** Task material **
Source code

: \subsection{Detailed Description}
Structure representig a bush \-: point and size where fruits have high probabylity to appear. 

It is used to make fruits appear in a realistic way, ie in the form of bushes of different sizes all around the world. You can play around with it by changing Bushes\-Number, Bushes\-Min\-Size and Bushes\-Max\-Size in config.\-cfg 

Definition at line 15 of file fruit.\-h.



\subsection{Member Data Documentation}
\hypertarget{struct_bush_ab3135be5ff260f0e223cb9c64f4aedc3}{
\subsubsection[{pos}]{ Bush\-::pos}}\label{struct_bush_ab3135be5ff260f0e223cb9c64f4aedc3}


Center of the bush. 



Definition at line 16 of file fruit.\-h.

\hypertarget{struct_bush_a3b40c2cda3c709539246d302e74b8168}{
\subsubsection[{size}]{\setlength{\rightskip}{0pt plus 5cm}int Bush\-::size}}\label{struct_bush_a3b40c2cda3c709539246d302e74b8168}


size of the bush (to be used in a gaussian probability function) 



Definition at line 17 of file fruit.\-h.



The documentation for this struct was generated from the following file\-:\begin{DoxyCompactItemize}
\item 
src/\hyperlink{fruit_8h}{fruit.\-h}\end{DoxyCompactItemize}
--
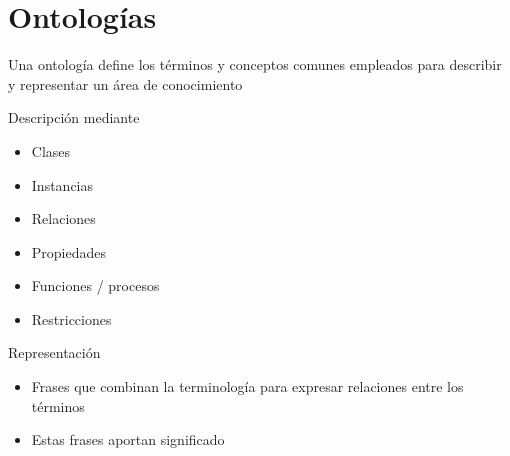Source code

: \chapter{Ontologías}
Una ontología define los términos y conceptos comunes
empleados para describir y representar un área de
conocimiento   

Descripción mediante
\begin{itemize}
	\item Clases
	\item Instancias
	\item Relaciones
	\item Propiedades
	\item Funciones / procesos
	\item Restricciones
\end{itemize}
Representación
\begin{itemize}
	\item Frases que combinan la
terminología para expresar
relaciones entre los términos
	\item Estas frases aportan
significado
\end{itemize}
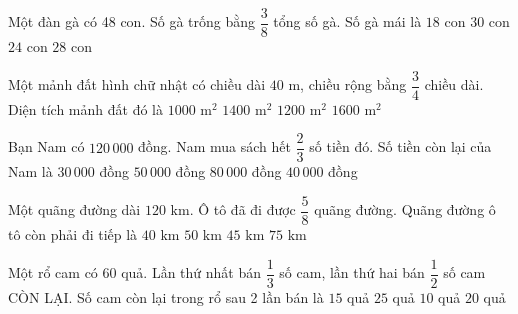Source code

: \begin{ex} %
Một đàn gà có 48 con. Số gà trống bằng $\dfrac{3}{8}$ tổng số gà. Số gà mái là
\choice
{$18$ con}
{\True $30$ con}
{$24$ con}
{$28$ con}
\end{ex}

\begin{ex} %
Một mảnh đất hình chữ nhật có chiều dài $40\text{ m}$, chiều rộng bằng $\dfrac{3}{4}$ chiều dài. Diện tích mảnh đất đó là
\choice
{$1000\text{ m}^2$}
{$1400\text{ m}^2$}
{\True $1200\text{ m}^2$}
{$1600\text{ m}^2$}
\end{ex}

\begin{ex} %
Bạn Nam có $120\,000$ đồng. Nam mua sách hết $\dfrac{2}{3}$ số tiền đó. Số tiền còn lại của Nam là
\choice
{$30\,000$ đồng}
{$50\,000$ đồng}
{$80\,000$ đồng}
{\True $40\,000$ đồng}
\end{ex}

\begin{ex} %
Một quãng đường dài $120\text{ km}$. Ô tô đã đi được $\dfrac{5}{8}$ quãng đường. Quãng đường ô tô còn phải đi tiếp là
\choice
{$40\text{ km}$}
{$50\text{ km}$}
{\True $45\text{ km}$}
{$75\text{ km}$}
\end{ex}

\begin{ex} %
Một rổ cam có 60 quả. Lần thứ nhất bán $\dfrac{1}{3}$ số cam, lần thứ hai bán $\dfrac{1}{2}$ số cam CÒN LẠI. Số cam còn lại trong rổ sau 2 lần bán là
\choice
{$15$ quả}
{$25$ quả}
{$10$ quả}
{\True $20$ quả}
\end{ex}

** Task description **
Gather up the lines containing the word "para" from these records and copy them.

** Task answer **
empleados para describir y representar un área de
terminología para expresar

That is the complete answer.